Studio album by Blue October
- Released: April 8, 2003
- Recorded: 2003
- Genre: Alternative rock
- Length: 48:09
- Label: Brando; Universal;
- Producer: David Castell; Justin Furstenfeld;

Blue October chronology
| Consent to Treatment (2000) | History for Sale (2003) | Argue with a Tree... (2004) |

Blue October studio album chronology
| Consent to Treatment (2000) | History for Sale (2003) | Foiled (2006) |

Singles from History For Sale
- "Calling You" Released: June 17, 2003;

= History for Sale =

History for Sale is the third album by Blue October. The title of the album comes from a lyric in the song "Amazing". It was recorded at Sound Arts Studios in Houston, Texas, and at Stomp Box Studios in Arlington, Texas, and released in the United States on April 8, 2003, by Brando Records. It was co-produced by Justin Furstenfeld and David Castell. It is the only Blue October album to feature former member Dwayne Casey on bass guitar, and the band's first album featuring lead guitarist C.B. Hudson. The track "Come in Closer" features guest vocals by Zayra Alvarez, who later, on the CBS reality show Rock Star: Supernova, sang the song "Razorblade" on her final episode before being voted off. History for Sale was voted best album by the 2003 Houston Press Music Awards.

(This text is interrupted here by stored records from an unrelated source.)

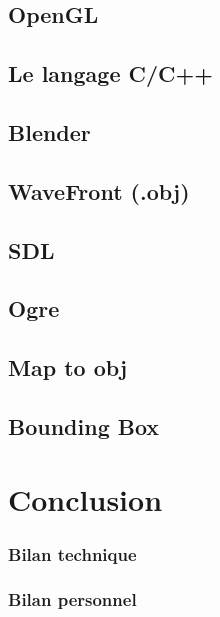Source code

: \documentclass[a4paper,12pt]{report}
\begin{document}
\section*{OpenGL}
\section*{Le langage C/C++}
\section*{Blender}
\section*{WaveFront (.obj)}
\section*{SDL}
\section*{Ogre}
\section*{Map to obj}
\section*{Bounding Box}

\chapter{Conclusion}

\subsection*{Bilan technique}

\subsection*{Bilan personnel}
\end{document}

The album, re-released on Universal Records on August 5, 2003, is largely a response to the control the label placed on the group during the Consent to Treatment production process. The re-released version of the album includes a solo acoustic version of "Calling You" as a hidden track, while the original version of the album includes videos of the band during the recording process. A remastered version of the album was released on translucent colored vinyl in 2024 as part of Blue October's "Collected Series" box set, which included their first four albums. A limited edition stand-alone version of the album was released on translucent black vinyl in 2025.

Professional ratings
Review scores
| Source | Rating |
| Rocknworld.com | Star |
| Sputnikmusic | Star |
| Allmusic | Star |
| Houston Press | (favorable) |
| PopMatters | (favorable) |

==Track listing==
All songs written by Justin Furstenfeld, except where noted.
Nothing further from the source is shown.